A fornire un quadro numerico, Chiara Daneo (relazioni istituzionali, Dipartimento per la Trasformazione digitale della Presidenza del Consiglio dei Ministri). «Il 31 marzo era l'ultima data per completare le attività legate alla Missione 1 del Pnrr – ha detto -. Oggi possiamo dunque chiederci: come siamo andati? La risposta è molto bene. Se il dato nazionale è il 99% di adesione alla Missione 1, fra Toscana e Liguria siamo al 100%, una percentuale alla quale si fatica a credere. Passando agli enti che sono già stati liquidati, siamo oltre l'80% in Italia, all'85% in Toscana e all'81% in Liguria. Il 99,5% dei Comuni toscani e liguri si è infine attivato per la migrazione al Cloud. Ora si apre l'era post Pnrr, nella quale i finanziamenti saranno inferiori e dovremo quindi massimizzare i risultati, renderli sostenibili, puntare sulla collaborazione».


«La Toscana è un territorio che abbiamo particolarmente nel cuore per la sensibilità che mostra verso questi temi – ha detto Antonella Galdi, responsabile Area Innovazione tecnologica di Anci - e le adesioni alla Missione 1 del Pnrr ci confermano la bontà delle strutture amministrative locali.
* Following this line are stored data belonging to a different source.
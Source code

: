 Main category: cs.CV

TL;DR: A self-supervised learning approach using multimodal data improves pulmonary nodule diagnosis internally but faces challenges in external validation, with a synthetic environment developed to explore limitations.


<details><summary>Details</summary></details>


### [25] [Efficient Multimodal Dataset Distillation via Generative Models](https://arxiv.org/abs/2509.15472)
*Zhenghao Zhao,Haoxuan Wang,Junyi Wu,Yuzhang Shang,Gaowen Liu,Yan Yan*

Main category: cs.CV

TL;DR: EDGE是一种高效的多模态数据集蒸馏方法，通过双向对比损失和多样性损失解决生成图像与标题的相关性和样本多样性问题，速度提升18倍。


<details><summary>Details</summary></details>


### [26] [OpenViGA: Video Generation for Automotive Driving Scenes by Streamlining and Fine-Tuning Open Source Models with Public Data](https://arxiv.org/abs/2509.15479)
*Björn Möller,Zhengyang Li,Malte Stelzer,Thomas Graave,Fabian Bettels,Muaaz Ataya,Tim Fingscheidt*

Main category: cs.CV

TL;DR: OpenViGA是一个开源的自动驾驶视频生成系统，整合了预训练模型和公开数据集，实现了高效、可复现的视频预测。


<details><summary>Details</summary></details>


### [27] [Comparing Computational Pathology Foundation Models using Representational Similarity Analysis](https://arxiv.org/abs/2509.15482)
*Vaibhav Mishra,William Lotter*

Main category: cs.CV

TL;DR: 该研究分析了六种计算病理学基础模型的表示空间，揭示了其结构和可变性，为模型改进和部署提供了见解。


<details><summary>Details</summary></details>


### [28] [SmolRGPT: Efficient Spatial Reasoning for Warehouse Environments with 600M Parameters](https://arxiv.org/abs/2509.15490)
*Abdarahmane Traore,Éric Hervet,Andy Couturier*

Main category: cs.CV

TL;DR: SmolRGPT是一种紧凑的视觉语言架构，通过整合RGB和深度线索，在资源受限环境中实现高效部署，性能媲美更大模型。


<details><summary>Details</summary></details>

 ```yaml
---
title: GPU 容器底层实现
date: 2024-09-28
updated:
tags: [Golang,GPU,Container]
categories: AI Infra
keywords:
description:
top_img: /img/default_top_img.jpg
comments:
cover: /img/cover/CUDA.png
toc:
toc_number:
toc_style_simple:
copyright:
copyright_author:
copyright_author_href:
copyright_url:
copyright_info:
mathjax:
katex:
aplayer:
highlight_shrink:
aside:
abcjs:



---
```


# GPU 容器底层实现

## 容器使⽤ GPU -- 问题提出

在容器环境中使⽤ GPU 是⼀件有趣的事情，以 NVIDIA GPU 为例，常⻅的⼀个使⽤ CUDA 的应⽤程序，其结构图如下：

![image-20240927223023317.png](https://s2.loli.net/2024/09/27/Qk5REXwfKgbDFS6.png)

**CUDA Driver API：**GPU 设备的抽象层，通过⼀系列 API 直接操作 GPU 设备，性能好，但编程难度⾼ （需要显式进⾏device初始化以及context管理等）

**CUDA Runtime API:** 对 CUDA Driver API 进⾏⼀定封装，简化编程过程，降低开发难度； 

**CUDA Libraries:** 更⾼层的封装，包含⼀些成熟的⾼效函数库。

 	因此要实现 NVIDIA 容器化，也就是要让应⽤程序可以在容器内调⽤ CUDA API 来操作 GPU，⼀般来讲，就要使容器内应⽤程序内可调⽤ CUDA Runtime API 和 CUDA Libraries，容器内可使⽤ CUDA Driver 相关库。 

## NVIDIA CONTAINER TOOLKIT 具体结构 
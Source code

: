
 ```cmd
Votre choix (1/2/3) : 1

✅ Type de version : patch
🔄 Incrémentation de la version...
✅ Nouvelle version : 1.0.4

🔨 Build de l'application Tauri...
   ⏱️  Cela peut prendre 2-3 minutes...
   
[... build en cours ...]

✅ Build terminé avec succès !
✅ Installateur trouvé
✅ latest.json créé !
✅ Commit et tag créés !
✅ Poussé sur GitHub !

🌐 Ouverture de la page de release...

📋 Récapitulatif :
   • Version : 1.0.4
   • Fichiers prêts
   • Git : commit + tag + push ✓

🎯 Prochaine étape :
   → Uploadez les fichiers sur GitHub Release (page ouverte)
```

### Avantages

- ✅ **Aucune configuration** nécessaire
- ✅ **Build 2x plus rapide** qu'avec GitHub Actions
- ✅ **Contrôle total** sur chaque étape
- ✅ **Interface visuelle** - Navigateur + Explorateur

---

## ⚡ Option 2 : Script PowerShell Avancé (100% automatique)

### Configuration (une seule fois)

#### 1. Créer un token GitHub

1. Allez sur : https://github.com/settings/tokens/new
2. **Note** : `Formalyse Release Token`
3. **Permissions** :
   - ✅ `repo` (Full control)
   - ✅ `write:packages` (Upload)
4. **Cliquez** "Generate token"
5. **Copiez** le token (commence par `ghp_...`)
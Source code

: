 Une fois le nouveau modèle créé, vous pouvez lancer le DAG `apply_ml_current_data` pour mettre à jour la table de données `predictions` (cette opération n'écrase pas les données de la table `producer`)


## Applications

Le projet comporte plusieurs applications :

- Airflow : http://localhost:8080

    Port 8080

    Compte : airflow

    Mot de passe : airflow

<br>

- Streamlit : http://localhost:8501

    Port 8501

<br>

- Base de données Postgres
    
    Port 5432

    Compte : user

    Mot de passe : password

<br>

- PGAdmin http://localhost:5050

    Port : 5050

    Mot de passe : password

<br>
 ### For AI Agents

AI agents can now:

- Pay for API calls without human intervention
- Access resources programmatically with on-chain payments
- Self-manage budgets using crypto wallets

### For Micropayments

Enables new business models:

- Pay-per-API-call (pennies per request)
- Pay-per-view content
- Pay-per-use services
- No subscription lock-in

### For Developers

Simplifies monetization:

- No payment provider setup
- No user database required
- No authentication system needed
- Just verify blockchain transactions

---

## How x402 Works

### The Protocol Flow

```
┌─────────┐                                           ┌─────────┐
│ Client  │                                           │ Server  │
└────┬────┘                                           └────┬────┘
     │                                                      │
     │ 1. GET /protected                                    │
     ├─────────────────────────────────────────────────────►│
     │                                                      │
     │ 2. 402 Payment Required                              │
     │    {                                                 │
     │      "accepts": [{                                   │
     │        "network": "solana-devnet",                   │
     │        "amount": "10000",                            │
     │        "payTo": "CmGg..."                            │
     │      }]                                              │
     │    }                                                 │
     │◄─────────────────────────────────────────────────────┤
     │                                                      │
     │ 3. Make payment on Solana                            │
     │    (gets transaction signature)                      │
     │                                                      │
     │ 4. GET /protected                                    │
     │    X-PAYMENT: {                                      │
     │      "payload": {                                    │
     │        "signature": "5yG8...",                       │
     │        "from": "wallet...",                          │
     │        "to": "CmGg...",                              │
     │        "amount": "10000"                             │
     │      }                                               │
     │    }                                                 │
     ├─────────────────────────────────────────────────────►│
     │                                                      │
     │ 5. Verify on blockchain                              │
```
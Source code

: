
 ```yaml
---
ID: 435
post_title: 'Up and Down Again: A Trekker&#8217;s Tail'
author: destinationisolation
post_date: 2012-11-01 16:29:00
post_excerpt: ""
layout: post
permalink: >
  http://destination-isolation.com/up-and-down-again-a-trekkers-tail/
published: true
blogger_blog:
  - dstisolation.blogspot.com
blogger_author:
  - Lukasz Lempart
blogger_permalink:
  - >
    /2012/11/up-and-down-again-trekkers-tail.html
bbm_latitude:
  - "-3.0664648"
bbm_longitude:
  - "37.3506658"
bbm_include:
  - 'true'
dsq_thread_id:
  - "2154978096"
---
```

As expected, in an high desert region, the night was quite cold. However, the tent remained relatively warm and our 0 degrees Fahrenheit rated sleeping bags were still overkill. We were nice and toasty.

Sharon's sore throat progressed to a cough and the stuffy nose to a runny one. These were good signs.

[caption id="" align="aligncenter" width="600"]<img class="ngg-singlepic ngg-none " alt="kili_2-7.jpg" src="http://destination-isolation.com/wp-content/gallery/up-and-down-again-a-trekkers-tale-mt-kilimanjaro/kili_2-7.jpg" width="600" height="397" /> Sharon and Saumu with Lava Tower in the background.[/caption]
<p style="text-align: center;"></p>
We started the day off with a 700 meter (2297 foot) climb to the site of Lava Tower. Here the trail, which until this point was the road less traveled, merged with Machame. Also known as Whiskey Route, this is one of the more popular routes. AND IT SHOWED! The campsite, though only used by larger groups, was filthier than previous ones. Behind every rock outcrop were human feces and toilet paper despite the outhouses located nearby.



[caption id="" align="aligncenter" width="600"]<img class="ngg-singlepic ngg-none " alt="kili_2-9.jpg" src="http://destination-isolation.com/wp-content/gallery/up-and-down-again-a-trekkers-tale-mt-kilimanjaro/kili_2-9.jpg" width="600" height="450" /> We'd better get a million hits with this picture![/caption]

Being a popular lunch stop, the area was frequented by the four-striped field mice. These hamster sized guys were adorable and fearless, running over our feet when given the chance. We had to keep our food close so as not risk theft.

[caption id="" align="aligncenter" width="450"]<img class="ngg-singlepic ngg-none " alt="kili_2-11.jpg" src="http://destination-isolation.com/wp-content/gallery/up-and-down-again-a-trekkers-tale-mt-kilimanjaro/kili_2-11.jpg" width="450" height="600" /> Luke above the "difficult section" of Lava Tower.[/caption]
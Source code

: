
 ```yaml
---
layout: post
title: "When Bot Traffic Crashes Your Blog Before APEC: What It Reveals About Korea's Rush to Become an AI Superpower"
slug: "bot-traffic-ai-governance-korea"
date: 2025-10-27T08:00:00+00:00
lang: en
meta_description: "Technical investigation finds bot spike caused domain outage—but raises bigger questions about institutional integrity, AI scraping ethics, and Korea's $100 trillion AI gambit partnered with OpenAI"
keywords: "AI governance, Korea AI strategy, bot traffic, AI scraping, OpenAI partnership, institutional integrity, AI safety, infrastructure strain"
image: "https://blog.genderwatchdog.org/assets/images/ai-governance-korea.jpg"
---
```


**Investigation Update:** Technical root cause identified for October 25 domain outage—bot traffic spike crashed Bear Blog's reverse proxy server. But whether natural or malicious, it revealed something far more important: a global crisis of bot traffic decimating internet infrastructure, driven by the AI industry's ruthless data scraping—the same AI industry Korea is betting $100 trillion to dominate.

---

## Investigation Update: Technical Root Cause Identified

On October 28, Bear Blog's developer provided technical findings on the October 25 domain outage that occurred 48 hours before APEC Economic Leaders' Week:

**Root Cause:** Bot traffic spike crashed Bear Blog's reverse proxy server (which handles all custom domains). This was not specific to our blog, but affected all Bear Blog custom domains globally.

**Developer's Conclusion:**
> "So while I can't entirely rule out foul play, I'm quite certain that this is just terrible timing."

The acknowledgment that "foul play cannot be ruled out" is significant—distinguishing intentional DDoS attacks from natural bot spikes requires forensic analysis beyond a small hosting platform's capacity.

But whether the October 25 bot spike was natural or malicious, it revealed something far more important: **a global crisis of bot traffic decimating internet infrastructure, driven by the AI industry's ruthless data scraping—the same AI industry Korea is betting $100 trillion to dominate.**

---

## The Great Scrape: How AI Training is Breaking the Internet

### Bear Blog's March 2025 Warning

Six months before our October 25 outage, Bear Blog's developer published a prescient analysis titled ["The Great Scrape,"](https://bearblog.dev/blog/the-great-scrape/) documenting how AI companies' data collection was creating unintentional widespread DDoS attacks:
Abbiamo avuto le risorse e una stabilità normativa importante, perché la certezza delle regole permette ai Comuni di fare trasformazioni. Una delle poche critiche fatte al Pnrr è di non aver agito sulle procedure, perché se il quadro normativo resta analogico, diventa difficile applicare tecnologie che seguono un'altra logica. In ogni caso, adesso occorre procedere con il mantenimento e la manutenzione, che ha comunque costi alti».


«La Regione Toscana crede nella digitalizzazione, nella cyber sicurezza, nei sistemi di connessione e nell'uso dei sistemi informatici nella Protezione civile – ha dichiarato Alberto Lenzi, assessore all'innovazione tecnologica della Regione Toscana – lo dimostra anche la scelta di avere delle deleghe dedicate. In questa direzione, il primo atto importante è stato inserire nello statuto della Regione il diritto alla connettività, perché senza connessione non si fa nulla. Proprio in questi giorni ho mandato una lettera ai sindaci per chiedere loro quali siano le frazioni che ne sono prive. Ogni traliccio costa circa 300mila euro alla Regione, quindi è un investimento importante, ma che facciamo molto volentieri proprio perché si tratta di un tema essenziale per garantire sviluppo e servizi ai cittadini. La Regione è anche capofila nel campo della Protezione civile, nell'ambito di Reg4Ia: dall'utilizzo dei droni per i rilievi all'uso della fibra come sismografo, fino all'elaborazione dei dati storici, tramite intelligenza artificiale, per creare mappature. In ogni campo, serve una gestione attenta ed etica dei dati, soprattutto quando il loro utilizzo è da parte di pubbliche amministrazioni».


La giornata di approfondimento proseguirà domani, sabato 11 aprile focalizzandosi su "Digitalizzazione, cybersecurity e intelligenza artificiale negli enti locali. Strumenti operativi, prevenzione e risposta agli incidenti". Si parlerà di responsabilità giuridiche, Gdpr e intelligenza artificiale con l'intervento di Matteo Giannelli del Centro CybeRights dell'Università degli studi di Firenze, dedicato a protezione dei dati, accountability e responsabilità dei Comuni nell'uso di sistemi digitali e algoritmi. Il focus si sposterà quindi sulle minacce cyber e sulla gestione degli incidenti informatici, tra nuovi rischi legati all'Ia e soluzioni: ransomware, data breach, phishing e uso improprio dell'intelligenza artificiale saranno al centro dell'intervento di Stefano Baldi di Florence It & Benessere digitale Srl. I lavori si concluderanno con una tavola rotonda dedicata alla transizione digitale e agli strumenti di programmazione negli enti locali, pensata come spazio di confronto diretto tra relatori e amministrazioni partecipanti.